START INFORMATION SHOWN

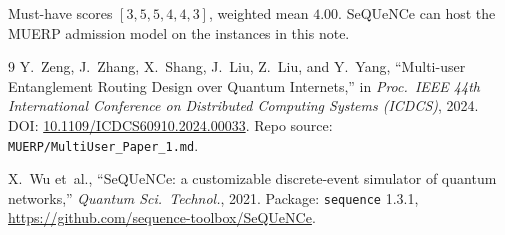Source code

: \documentclass[11pt]{article}
\begin{document}
Must-have scores $[3,5,5,4,4,3]$, weighted mean $4.00$.
SeQUeNCe can host the MUERP admission model on the instances in this note.

\begin{thebibliography}{9}
Y.\ Zeng, J.\ Zhang, X.\ Shang, J.\ Liu, Z.\ Liu, and Y.\ Yang,
``Multi-user Entanglement Routing Design over Quantum Internets,''
in \textit{Proc.\ IEEE 44th International Conference on Distributed Computing Systems (ICDCS)}, 2024.
DOI: \href{https://doi.org/10.1109/ICDCS60910.2024.00033}{10.1109/ICDCS60910.2024.00033}.
Repo source: \texttt{MUERP/MultiUser\_Paper\_1.md}.

X.\ Wu et~al.,
``SeQUeNCe: a customizable discrete-event simulator of quantum networks,''
\textit{Quantum Sci.\ Technol.}, 2021.
Package: \texttt{sequence} 1.3.1, \url{https://github.com/sequence-toolbox/SeQUeNCe}.
\end{thebibliography}
\end{document}
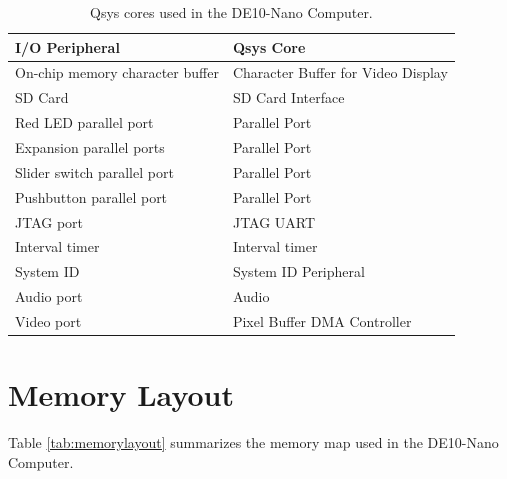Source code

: \documentclass[11pt, twoside, pdftex]{article}
\newcommand{\commonFiles}{../../../common/doc}
\newcommand{\systemName}{DE10-Nano Computer}
\begin{document}
\begin{table}[h]
    \begin{center}
    \begin{tabular}{l|l}
            \textbf{I/O Peripheral}
            & \textbf{Qsys Core}
        \\\hline
            On-chip memory character buffer
				& Character Buffer for Video Display
        \\
            SD Card
        &   SD Card Interface
        \\
            Red LED parallel port
				& Parallel Port
        \\
            Expansion parallel ports
				& Parallel Port
        \\
            Slider switch parallel port
				& Parallel Port
        \\
            Pushbutton parallel port
				& Parallel Port
        \\
            JTAG port
				& JTAG UART
        \\
            Interval timer
				& Interval timer 
        \\
            System ID
				& System ID Peripheral
        \\
            Audio port
				& Audio
        \\
            Video port
				& Pixel Buffer DMA Controller
        \\
    \end{tabular}
    \caption{Qsys cores used in the \systemName.}
    \label{tab:sopcnames}
    \end{center}
\end{table}



\section{Memory Layout}

\noindent
Table \ref{tab:memorylayout} summarizes the memory map used in the \systemName.
~\\
\end{document}
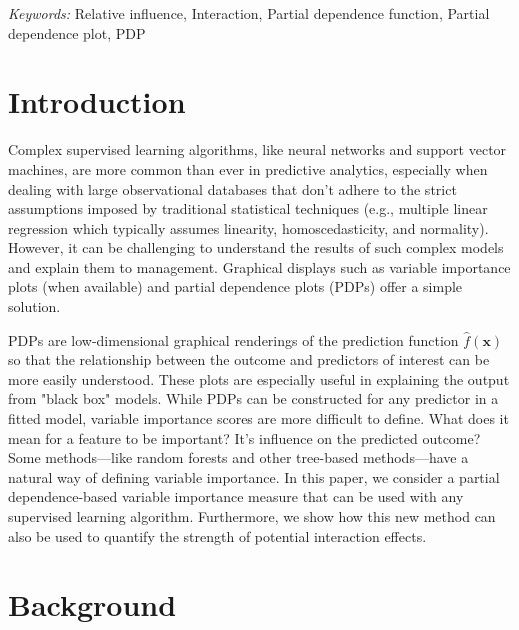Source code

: \documentclass[12pt]{article}
\begin{document}
\noindent%
{\it Keywords:} Relative influence, Interaction, Partial dependence function, Partial dependence plot, PDP
\vfill

\newpage
{} %


\section{Introduction}
\label{sec:introduction}

Complex supervised learning algorithms, like neural networks and support vector machines, are more common than ever in predictive analytics, especially when dealing with large observational databases that don't adhere to the strict assumptions imposed by traditional statistical techniques (e.g., multiple linear regression which typically assumes linearity, homoscedasticity, and normality). However, it can be challenging to understand the results of such complex models and explain them to management. Graphical displays such as variable importance plots (when available) and partial dependence plots (PDPs) offer a simple solution. 

PDPs are low-dimensional graphical renderings of the prediction function $\widehat{f}\left(\boldsymbol{x}\right)$ so that the relationship between the outcome and predictors of interest can be more easily understood. These plots are especially useful in explaining the output from "black box" models. While PDPs can be constructed for any predictor in a fitted model, variable importance scores are more difficult to define. What does it mean for a feature to be important? It's influence on the predicted outcome? Some methods---like random forests and other tree-based methods---have a natural way of defining variable importance. In this paper, we consider a partial dependence-based variable importance measure that can be used with any supervised learning algorithm. Furthermore, we show how this new method can also be used to quantify the strength of potential interaction effects.


\section{Background}
\label{sec:background}
\end{document}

END INFORMATION SHOWN

Drop every image, please, and write out the data above exactly as shown.

RESPONSE ::
Source code

: \documentclass[11pt]{article}
\begin{document}
Must-have scores $[3,5,5,4,4,3]$, weighted mean $4.00$.
SeQUeNCe can host the MUERP admission model on the instances in this note.

\begin{thebibliography}{9}
Y.\ Zeng, J.\ Zhang, X.\ Shang, J.\ Liu, Z.\ Liu, and Y.\ Yang,
``Multi-user Entanglement Routing Design over Quantum Internets,''
in \textit{Proc.\ IEEE 44th International Conference on Distributed Computing Systems (ICDCS)}, 2024.
DOI: \href{https://doi.org/10.1109/ICDCS60910.2024.00033}{10.1109/ICDCS60910.2024.00033}.
Repo source: \texttt{MUERP/MultiUser\_Paper\_1.md}.

X.\ Wu et~al.,
``SeQUeNCe: a customizable discrete-event simulator of quantum networks,''
\textit{Quantum Sci.\ Technol.}, 2021.
Package: \texttt{sequence} 1.3.1, \url{https://github.com/sequence-toolbox/SeQUeNCe}.
\end{thebibliography}
\end{document}
Source code

: \documentclass[11pt, twoside, pdftex]{article}
\newcommand{\commonFiles}{../../../common/doc}
\newcommand{\systemName}{DE10-Nano Computer}
\begin{document}
\begin{table}[h]
    \begin{center}
    \begin{tabular}{l|l}
            \textbf{I/O Peripheral}
            & \textbf{Qsys Core}
        \\\hline
            On-chip memory character buffer
				& Character Buffer for Video Display
        \\
            SD Card
        &   SD Card Interface
        \\
            Red LED parallel port
				& Parallel Port
        \\
            Expansion parallel ports
				& Parallel Port
        \\
            Slider switch parallel port
				& Parallel Port
        \\
            Pushbutton parallel port
				& Parallel Port
        \\
            JTAG port
				& JTAG UART
        \\
            Interval timer
				& Interval timer 
        \\
            System ID
				& System ID Peripheral
        \\
            Audio port
				& Audio
        \\
            Video port
				& Pixel Buffer DMA Controller
        \\
    \end{tabular}
    \caption{Qsys cores used in the \systemName.}
    \label{tab:sopcnames}
    \end{center}
\end{table}



\section{Memory Layout}

\noindent
Table \ref{tab:memorylayout} summarizes the memory map used in the \systemName.
~\\
\end{document}
Source code

: \documentclass[12pt]{article}
\begin{document}
\noindent%
{\it Keywords:} Relative influence, Interaction, Partial dependence function, Partial dependence plot, PDP
\vfill

\newpage
{} %


\section{Introduction}
\label{sec:introduction}

Complex supervised learning algorithms, like neural networks and support vector machines, are more common than ever in predictive analytics, especially when dealing with large observational databases that don't adhere to the strict assumptions imposed by traditional statistical techniques (e.g., multiple linear regression which typically assumes linearity, homoscedasticity, and normality). However, it can be challenging to understand the results of such complex models and explain them to management. Graphical displays such as variable importance plots (when available) and partial dependence plots (PDPs) offer a simple solution. 

PDPs are low-dimensional graphical renderings of the prediction function $\widehat{f}\left(\boldsymbol{x}\right)$ so that the relationship between the outcome and predictors of interest can be more easily understood. These plots are especially useful in explaining the output from "black box" models. While PDPs can be constructed for any predictor in a fitted model, variable importance scores are more difficult to define. What does it mean for a feature to be important? It's influence on the predicted outcome? Some methods---like random forests and other tree-based methods---have a natural way of defining variable importance. In this paper, we consider a partial dependence-based variable importance measure that can be used with any supervised learning algorithm. Furthermore, we show how this new method can also be used to quantify the strength of potential interaction effects.


\section{Background}
\label{sec:background}
\end{document}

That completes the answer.